Tool with teeth used to cut metal

Broaching is a machining process that uses a toothed tool, called a broach, to remove material. There are two main types of broaching: linear and rotary. In linear broaching, which is the more common process, the broach is run linearly against a surface of the workpiece to produce the cut. Linear broaches are used in a broaching machine, which is also sometimes shortened to broach. In rotary broaching, the broach is rotated and pressed into the workpiece to cut an axisymmetric shape. A rotary broach is used in a lathe or screw machine. In both processes the cut is performed in one pass of the broach, which makes it very efficient.

Broaching is used when precision machining is required, especially for odd shapes. Commonly machined surfaces include circular and non-circular holes, splines, keyways, and flat surfaces. Typical workpieces include small to medium-sized castings, forgings, screw machine parts, and stampings. Even though broaches can be expensive, broaching is usually favored over other processes when used for high-quantity production runs.

Broaches are shaped similar to a saw, except the height of the teeth increases over the length of the tool. Moreover, the broach contains three distinct sections: one for roughing, another for semi-finishing, and the final one for finishing. Broaching is an unusual machining process because it has the feed built into the tool. The profile of the machined surface is always the inverse of the profile of the broach. The rise per tooth (RPT), also known as the step or feed per tooth, determines the amount of material removed and the size of the chip. The broach can be moved relative to the workpiece or vice versa. Because all of the features are built into the broach, no complex motion or skilled labor is required to use it. A broach is effectively a collection of single-point cutting tools arrayed in sequence, cutting one after the other; its cut is analogous to multiple passes of a shaper.

==History==
The concept of broaching can be traced back to the early 1850s, with the first applications used for cutting keyways in pulleys and gears. After World War I, broaching was used to rifle gun barrels. In the 1920s and 30s the tolerances were tightened and the cost reduced thanks to advances in form grinding and broaching machines.

==Process==
The process depends on the type of broaching being performed. Surface broaching is very simple as either the workpiece is moved against a stationary surface broach, or the workpiece is held stationary while the broach is moved against it.
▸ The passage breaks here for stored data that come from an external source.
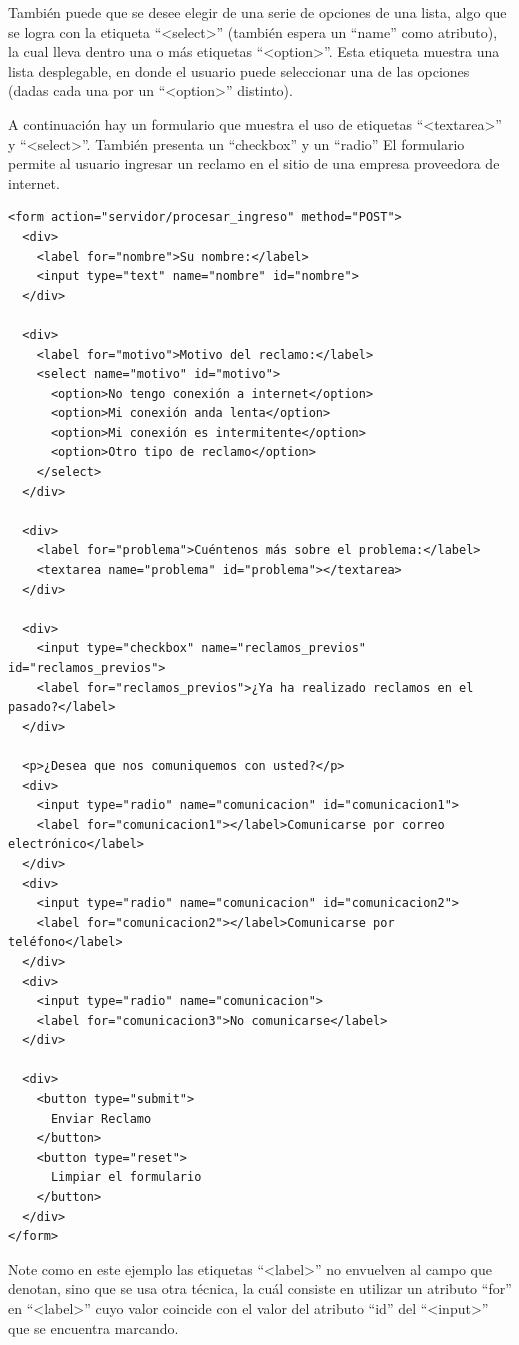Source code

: También puede que se desee elegir de una serie de opciones de una lista, algo
que se logra con la etiqueta ``<select>'' (también espera un ``name'' como
atributo), la cual lleva dentro una o más etiquetas ``<option>''. Esta etiqueta
muestra una lista desplegable, en donde el usuario puede seleccionar una de las
opciones (dadas cada una por un ``<option>'' distinto).

A continuación hay un formulario que muestra el uso de etiquetas ``<textarea>'' y
``<select>''. También presenta un ``checkbox'' y un ``radio'' El formulario permite al usuario ingresar un reclamo en el sitio
de una empresa proveedora de internet.

\begin{lstlisting}[language=XHTML]
<form action="servidor/procesar_ingreso" method="POST">
  <div>
    <label for="nombre">Su nombre:</label>
    <input type="text" name="nombre" id="nombre">
  </div>

  <div>
    <label for="motivo">Motivo del reclamo:</label>
    <select name="motivo" id="motivo">
      <option>No tengo conexión a internet</option>
      <option>Mi conexión anda lenta</option>
      <option>Mi conexión es intermitente</option>
      <option>Otro tipo de reclamo</option>
    </select>
  </div>

  <div>
    <label for="problema">Cuéntenos más sobre el problema:</label>
    <textarea name="problema" id="problema"></textarea>
  </div>

  <div>
    <input type="checkbox" name="reclamos_previos" id="reclamos_previos">
    <label for="reclamos_previos">¿Ya ha realizado reclamos en el pasado?</label>
  </div>

  <p>¿Desea que nos comuniquemos con usted?</p>
  <div>
    <input type="radio" name="comunicacion" id="comunicacion1">
    <label for="comunicacion1"></label>Comunicarse por correo electrónico</label>
  </div>  
  <div>
    <input type="radio" name="comunicacion" id="comunicacion2">
    <label for="comunicacion2"></label>Comunicarse por teléfono</label>
  </div>
  <div>
    <input type="radio" name="comunicacion">
    <label for="comunicacion3">No comunicarse</label>
  </div>
  
  <div>
    <button type="submit">
      Enviar Reclamo
    </button>
    <button type="reset">
      Limpiar el formulario
    </button>
  </div>
</form>
\end{lstlisting}

Note como en este ejemplo las etiquetas ``<label>'' no envuelven al campo
que denotan, sino que se usa otra técnica, la cuál consiste en utilizar
un atributo ``for'' en ``<label>'' cuyo valor coincide con el valor del
atributo ``id'' del ``<input>'' que se encuentra marcando.

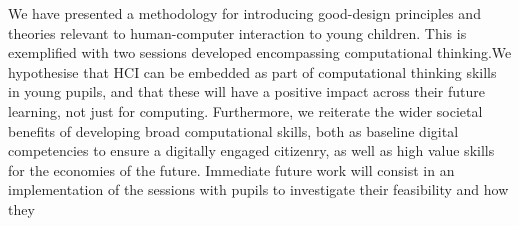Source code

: \documentclass{sig-alternate}
\begin{document}
We have presented a methodology for introducing good-design principles
and theories relevant to human-computer interaction to young
children. This is exemplified with two sessions developed encompassing
computational thinking.We hypothesise that HCI can be embedded as part
of computational thinking skills in young pupils, and that these will
have a positive impact across their future learning, not just for
computing. Furthermore, we reiterate the wider societal benefits of
developing broad computational skills, both as baseline digital
competencies to ensure a digitally engaged citizenry, as well as high
value skills for the economies of the future.  Immediate future work
will consist in an implementation of the sessions with pupils to
investigate their feasibility and how they












\end{document}

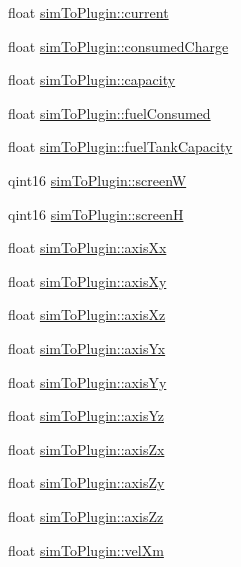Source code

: \begin{DoxyCompactItemize}
\item 
float \hyperlink{group___aero_sim_r_c_ga67b8bd84d98afe25c5300ecaa1e3b1ac}{sim\-To\-Plugin\-::current}
\item 
float \hyperlink{group___aero_sim_r_c_ga408ab8a806126f8c39a224202f7784c9}{sim\-To\-Plugin\-::consumed\-Charge}
\item 
float \hyperlink{group___aero_sim_r_c_ga735a5ea26beaee930a4bd7e2d8e18398}{sim\-To\-Plugin\-::capacity}
\item 
float \hyperlink{group___aero_sim_r_c_gae96b24ccedba1107673cdc5889815f58}{sim\-To\-Plugin\-::fuel\-Consumed}
\item 
float \hyperlink{group___aero_sim_r_c_ga9d9432e29718f1a2d3e3bb4445bb3705}{sim\-To\-Plugin\-::fuel\-Tank\-Capacity}
\item 
qint16 \hyperlink{group___aero_sim_r_c_ga0e82f7a599641d119734afe4a0f4403c}{sim\-To\-Plugin\-::screen\-W}
\item 
qint16 \hyperlink{group___aero_sim_r_c_gaf9235fc17924379e9bdd0826d1111e2c}{sim\-To\-Plugin\-::screen\-H}
\item 
float \hyperlink{group___aero_sim_r_c_ga693a3fedba573cb60ae2ced78f2f55e8}{sim\-To\-Plugin\-::axis\-Xx}
\item 
float \hyperlink{group___aero_sim_r_c_gaf149495ae6cb0a4b55f124b645e0cc8d}{sim\-To\-Plugin\-::axis\-Xy}
\item 
float \hyperlink{group___aero_sim_r_c_gaf6a11ab25129a46c7195678d223f8cba}{sim\-To\-Plugin\-::axis\-Xz}
\item 
float \hyperlink{group___aero_sim_r_c_gab46b6cb491df61bb0808c6a2942f5f26}{sim\-To\-Plugin\-::axis\-Yx}
\item 
float \hyperlink{group___aero_sim_r_c_gab1c3f18d56d396a6dd95411539ffc0e8}{sim\-To\-Plugin\-::axis\-Yy}
\item 
float \hyperlink{group___aero_sim_r_c_ga7c0f6efcd45a801369e92067bc85a5ca}{sim\-To\-Plugin\-::axis\-Yz}
\item 
float \hyperlink{group___aero_sim_r_c_gac74b099d24d55ff1692b855313489324}{sim\-To\-Plugin\-::axis\-Zx}
\item 
float \hyperlink{group___aero_sim_r_c_ga28db280f796bbada439e147a61037c0f}{sim\-To\-Plugin\-::axis\-Zy}
\item 
float \hyperlink{group___aero_sim_r_c_ga62dda20d79d63155064a31a27d06e930}{sim\-To\-Plugin\-::axis\-Zz}
\item 
float \hyperlink{group___aero_sim_r_c_ga5b8ca52e6b6fcba33660c4164ff14b21}{sim\-To\-Plugin\-::vel\-Xm}
\item 

\end{DoxyCompactItemize}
Internal broaching is more involved. The process begins by clamping the workpiece into a special holding fixture, called a workholder, which mounts in the broaching machine. The broaching machine elevator, which is the part of the machine that moves the broach above the workholder, then lowers the broach through the workpiece. Once through, the broaching machine's puller, essentially a hook, grabs the pilot of the broach. The elevator then releases the top of the follower and the puller pulls the broach through the workpiece completely. The workpiece is then removed from the machine and the broach is raised back up to reengage with the elevator. The broach usually only moves linearly, but sometimes it is also rotated to create a spiral spline or gun-barrel rifling.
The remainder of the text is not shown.